Plain-text document sources:
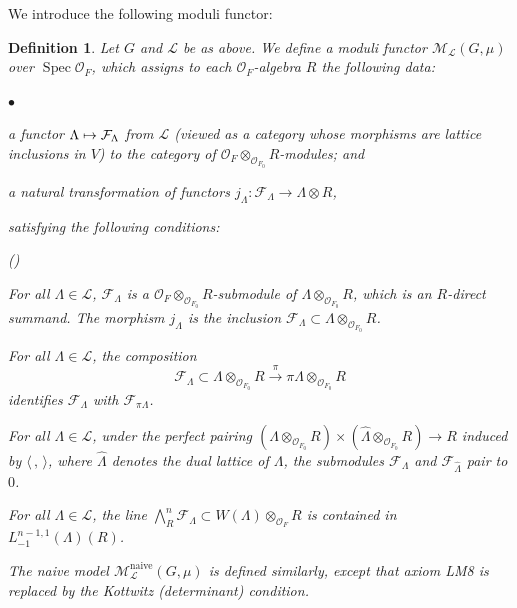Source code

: \documentclass[pdflatex,sn-mathphys-num]{sn-jnl}%
\makeatletter
\theoremstyle{thmstyleone}%
\theoremstyle{thmstyletwo}%
\numberwithin{equation}{subsection}
\theoremstyle{thmstylethree}%
\newtheorem{definition}[subsubsection]{Definition}%
\newcommand{\CF}{\ensuremath{\mathcal{F}}\xspace}
\newcommand{\CL}{\ensuremath{\mathcal{L}}\xspace}
\newcommand{\CM}{\ensuremath{\mathcal{M}}\xspace}
\newcommand{\CO}{\ensuremath{\mathcal{O}}\xspace}
\newcommand{\loc}{\ensuremath{\mathrm{loc}}\xspace}
\newcommand{\naive}{\ensuremath{\mathrm{naive}}\xspace}
\DeclareMathOperator{\Spec}{Spec}
\newcommand{\wh}{\widehat}
\newenvironment{altenumerate}
	{\begin{list}
			{(\theenumi) }
			{\usecounter{enumi}
				\setlength{\labelwidth}{0pt}
				\setlength{\labelsep}{0pt}
				\setlength{\leftmargin}{0pt}
				\setlength{\itemsep}{\the\smallskipamount}
				\renewcommand{\theenumi}{\roman{enumi}}
		}}
		{\end{list}}
\newenvironment{altitemize}
	{\begin{list}
			{$\bullet$}
			{\setlength{\labelwidth}{0pt}
				\setlength{\itemindent}{5pt}
				\setlength{\labelsep}{5pt}
				\setlength{\leftmargin}{0pt}
				\setlength{\itemsep}{\the\smallskipamount}
		}}
		{\end{list}}
\let\shortmapsto\mapsto
\renewcommand{\mapsto}{%
		\ifbool{@display}{\longmapsto}{\shortmapsto}%
	}
\makeatother
\begin{document}
We introduce the following moduli functor: 
\begin{definition}\label{application_nonsplit:defn}
Let $G$ and $\CL$ be as above.
We define a moduli functor $\CM_\CL(G,\mu)$ over $\Spec\CO_F$, which assigns to each $\CO_F$-algebra $R$ the following data:
\begin{altitemize}
	\item a functor $\Lambda\mapsto \CF_\Lambda$ from $\CL$ (viewed as a category whose morphisms are lattice inclusions in $V$) to the category of $\CO_F\otimes_{\CO_{F_0}}R$-modules; and
	\item a natural transformation of functors $j_\Lambda:\CF_\Lambda\rightarrow \Lambda\otimes R$,
\end{altitemize}
satisfying the following conditions:
\begin{altenumerate}
	\item[\fontfamily{cmtt}\selectfont LM1\&2.] For all $\Lambda\in\CL$, $\CF_\Lambda$ is a $\CO_F\otimes_{\CO_{F_0}}R$-submodule of $\Lambda\otimes_{\CO_{F_0}}R$, which is an $R$-direct summand. The morphism $j_\Lambda$ is the inclusion $\CF_\Lambda\subset\Lambda\otimes_{\CO_{F_0}}R$.
	\item[\fontfamily{cmtt}\selectfont LM3.] For all $\Lambda\in\CL$, the composition
	\begin{equation*}
		\CF_\Lambda\subset\Lambda\otimes_{\CO_{F_0}}R\xrightarrow{\pi} \pi\Lambda\otimes_{\CO_{F_0}}R 
	\end{equation*}
	identifies $\CF_\Lambda$ with $\CF_{\pi\Lambda}$.
	\item[\fontfamily{cmtt}\selectfont LM4.] For all $\Lambda\in\CL$, under the perfect pairing $(\Lambda\otimes_{\CO_{F_0}}R)\times(\wh{\Lambda}\otimes_{\CO_{F_0}}R)\rightarrow R$ induced by $\langle\,,\,\rangle$, where $\wh{\Lambda}$ denotes the dual lattice of $\Lambda$, the submodules $\CF_{\Lambda}$ and $\CF_{\wh{\Lambda}}$ pair to $0$.
	\item[\fontfamily{cmtt}\selectfont LM8.] For all $\Lambda\in\CL$, the line $\bigwedge^n_R\CF_\Lambda\subset W(\Lambda)\otimes_{\CO_F}R$ is contained in $L^{n-1,1}_{-1}(\Lambda)(R)$.
\end{altenumerate}

The naive model $\CM_\CL^\naive(G,\mu)$ is defined similarly, except that axiom {\selectfont LM8} is replaced by the Kottwitz (determinant) condition.
\end{definition}
\end{document}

Work task
Return every record exactly. Pictures stay out.

Answer space
Source code

: \documentclass[pdflatex,sn-mathphys-num]{sn-jnl}%
\makeatletter
\theoremstyle{thmstyleone}%
\theoremstyle{thmstyletwo}%
\numberwithin{equation}{subsection}
\theoremstyle{thmstylethree}%
\newtheorem{definition}[subsubsection]{Definition}%
\newcommand{\CF}{\ensuremath{\mathcal{F}}\xspace}
\newcommand{\CL}{\ensuremath{\mathcal{L}}\xspace}
\newcommand{\CM}{\ensuremath{\mathcal{M}}\xspace}
\newcommand{\CO}{\ensuremath{\mathcal{O}}\xspace}
\newcommand{\loc}{\ensuremath{\mathrm{loc}}\xspace}
\newcommand{\naive}{\ensuremath{\mathrm{naive}}\xspace}
\DeclareMathOperator{\Spec}{Spec}
\newcommand{\wh}{\widehat}
\newenvironment{altenumerate}
	{\begin{list}
			{(\theenumi) }
			{\usecounter{enumi}
				\setlength{\labelwidth}{0pt}
				\setlength{\labelsep}{0pt}
				\setlength{\leftmargin}{0pt}
				\setlength{\itemsep}{\the\smallskipamount}
				\renewcommand{\theenumi}{\roman{enumi}}
		}}
		{\end{list}}
\newenvironment{altitemize}
	{\begin{list}
			{$\bullet$}
			{\setlength{\labelwidth}{0pt}
				\setlength{\itemindent}{5pt}
				\setlength{\labelsep}{5pt}
				\setlength{\leftmargin}{0pt}
				\setlength{\itemsep}{\the\smallskipamount}
		}}
		{\end{list}}
\let\shortmapsto\mapsto
\renewcommand{\mapsto}{%
		\ifbool{@display}{\longmapsto}{\shortmapsto}%
	}
\makeatother
\begin{document}
We introduce the following moduli functor: 
\begin{definition}\label{application_nonsplit:defn}
Let $G$ and $\CL$ be as above.
We define a moduli functor $\CM_\CL(G,\mu)$ over $\Spec\CO_F$, which assigns to each $\CO_F$-algebra $R$ the following data:
\begin{altitemize}
	\item a functor $\Lambda\mapsto \CF_\Lambda$ from $\CL$ (viewed as a category whose morphisms are lattice inclusions in $V$) to the category of $\CO_F\otimes_{\CO_{F_0}}R$-modules; and
	\item a natural transformation of functors $j_\Lambda:\CF_\Lambda\rightarrow \Lambda\otimes R$,
\end{altitemize}
satisfying the following conditions:
\begin{altenumerate}
	\item[\fontfamily{cmtt}\selectfont LM1\&2.] For all $\Lambda\in\CL$, $\CF_\Lambda$ is a $\CO_F\otimes_{\CO_{F_0}}R$-submodule of $\Lambda\otimes_{\CO_{F_0}}R$, which is an $R$-direct summand. The morphism $j_\Lambda$ is the inclusion $\CF_\Lambda\subset\Lambda\otimes_{\CO_{F_0}}R$.
	\item[\fontfamily{cmtt}\selectfont LM3.] For all $\Lambda\in\CL$, the composition
	\begin{equation*}
		\CF_\Lambda\subset\Lambda\otimes_{\CO_{F_0}}R\xrightarrow{\pi} \pi\Lambda\otimes_{\CO_{F_0}}R 
	\end{equation*}
	identifies $\CF_\Lambda$ with $\CF_{\pi\Lambda}$.
	\item[\fontfamily{cmtt}\selectfont LM4.] For all $\Lambda\in\CL$, under the perfect pairing $(\Lambda\otimes_{\CO_{F_0}}R)\times(\wh{\Lambda}\otimes_{\CO_{F_0}}R)\rightarrow R$ induced by $\langle\,,\,\rangle$, where $\wh{\Lambda}$ denotes the dual lattice of $\Lambda$, the submodules $\CF_{\Lambda}$ and $\CF_{\wh{\Lambda}}$ pair to $0$.
	\item[\fontfamily{cmtt}\selectfont LM8.] For all $\Lambda\in\CL$, the line $\bigwedge^n_R\CF_\Lambda\subset W(\Lambda)\otimes_{\CO_F}R$ is contained in $L^{n-1,1}_{-1}(\Lambda)(R)$.
\end{altenumerate}

The naive model $\CM_\CL^\naive(G,\mu)$ is defined similarly, except that axiom {\selectfont LM8} is replaced by the Kottwitz (determinant) condition.
\end{definition}
\end{document}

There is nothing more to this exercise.